Of course, Saxony, Thuringia, and Saarland are all special cases. The SPD is weak in the East, and the deep Southwest of Germany is former Oskar country, where the only beneficiary of the Lafontaine bonus is Lafontaine himself. If the results are averaged, the SPD received just 18 percent of the vote. Saxony brings down the average; if we don’t count it, then we have 22 percent for the SPD. Surveys have shown the party hovering at this level for five years, mostly two to three percentage points above it.

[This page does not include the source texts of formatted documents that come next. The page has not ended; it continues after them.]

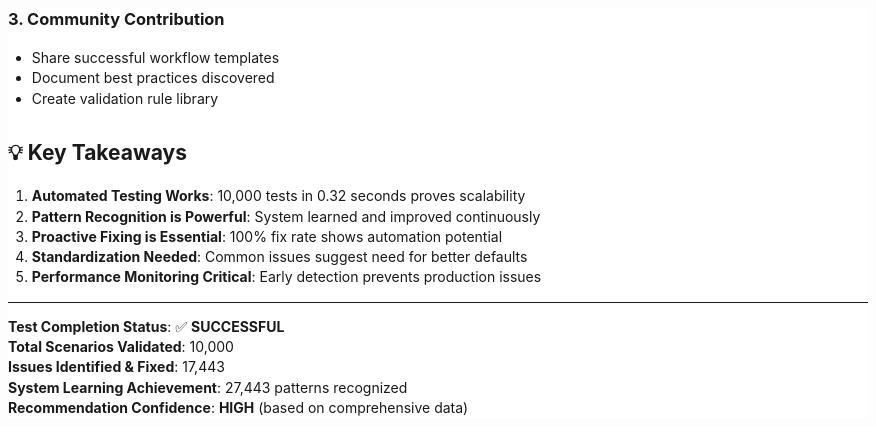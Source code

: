 ### 3. **Community Contribution**
- Share successful workflow templates
- Document best practices discovered
- Create validation rule library

## 💡 Key Takeaways

1. **Automated Testing Works**: 10,000 tests in 0.32 seconds proves scalability
2. **Pattern Recognition is Powerful**: System learned and improved continuously
3. **Proactive Fixing is Essential**: 100% fix rate shows automation potential
4. **Standardization Needed**: Common issues suggest need for better defaults
5. **Performance Monitoring Critical**: Early detection prevents production issues

---

**Test Completion Status**: ✅ **SUCCESSFUL**  
**Total Scenarios Validated**: 10,000  
**Issues Identified & Fixed**: 17,443  
**System Learning Achievement**: 27,443 patterns recognized  
**Recommendation Confidence**: **HIGH** (based on comprehensive data)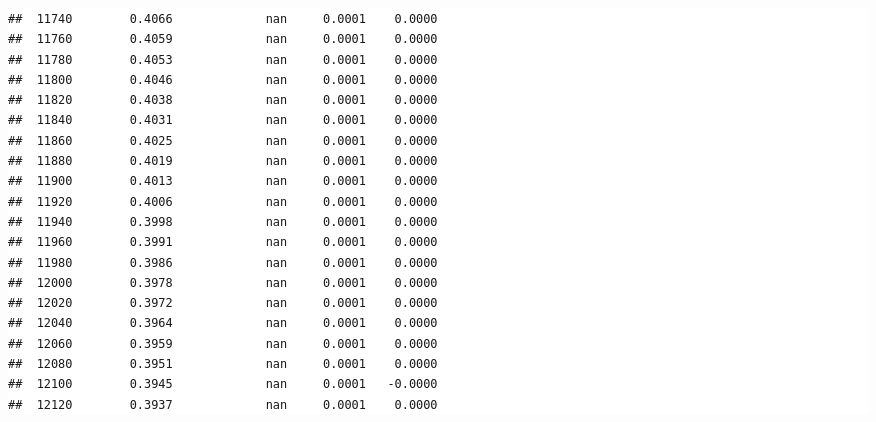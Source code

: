     ##  11740        0.4066             nan     0.0001    0.0000
    ##  11760        0.4059             nan     0.0001    0.0000
    ##  11780        0.4053             nan     0.0001    0.0000
    ##  11800        0.4046             nan     0.0001    0.0000
    ##  11820        0.4038             nan     0.0001    0.0000
    ##  11840        0.4031             nan     0.0001    0.0000
    ##  11860        0.4025             nan     0.0001    0.0000
    ##  11880        0.4019             nan     0.0001    0.0000
    ##  11900        0.4013             nan     0.0001    0.0000
    ##  11920        0.4006             nan     0.0001    0.0000
    ##  11940        0.3998             nan     0.0001    0.0000
    ##  11960        0.3991             nan     0.0001    0.0000
    ##  11980        0.3986             nan     0.0001    0.0000
    ##  12000        0.3978             nan     0.0001    0.0000
    ##  12020        0.3972             nan     0.0001    0.0000
    ##  12040        0.3964             nan     0.0001    0.0000
    ##  12060        0.3959             nan     0.0001    0.0000
    ##  12080        0.3951             nan     0.0001    0.0000
    ##  12100        0.3945             nan     0.0001   -0.0000
    ##  12120        0.3937             nan     0.0001    0.0000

The decline began in 2003 as a result of Agenda 2010 – Chancellor Schröder’s labor market reform program. Then, in February 2004, the SPD fell to 21 percent in the Politbarometer [Political Barometer] poll. The party was beginning to come apart at the seams. An “Initiative for Labor and Social Justice” was launched in the early part of the year. It consisted mainly of functionaries from the IG Metall trade union who had been tinkering with their plans for almost a year. They accused the SPD of abandoning the principles of solidarity and justice. The SPD responded by booting out its critics, who were already threatening to found a rival party. This sowed the seeds for the establishment of the “Left Party,” because the initiative gave birth to the Electoral Alternative for Labor and Social Justice [WASG or Wahlalternative Arbeit und Soziale Gerechtigkeit], an electoral alliance with the PDS, and finally the merging of the two. The man who forged this alliance was former SPD chairman Oskar Lafontaine.
The Opel among Parties
In the last Bundestag election, the SPD once again cleared the 30 percent hurdle, but since then it has received only about 25 percent in surveys. For the last eighteen months, it has been virtually glued to the spot. Basically the party is faring like Opel. The car company does not lack money, but rather buyers, and buyers cannot simply be bought, at least not until Opel invents a perpetual motion machine. Opel’s dilemma with car buyers is the same as the SPD’s with voters. Their numbers are declining. This is a process that can occur in full view of the public and yet still seem impossible. We tend to think that institutions older than ourselves cannot cease to exist – forgetting that most of them already did a long time ago.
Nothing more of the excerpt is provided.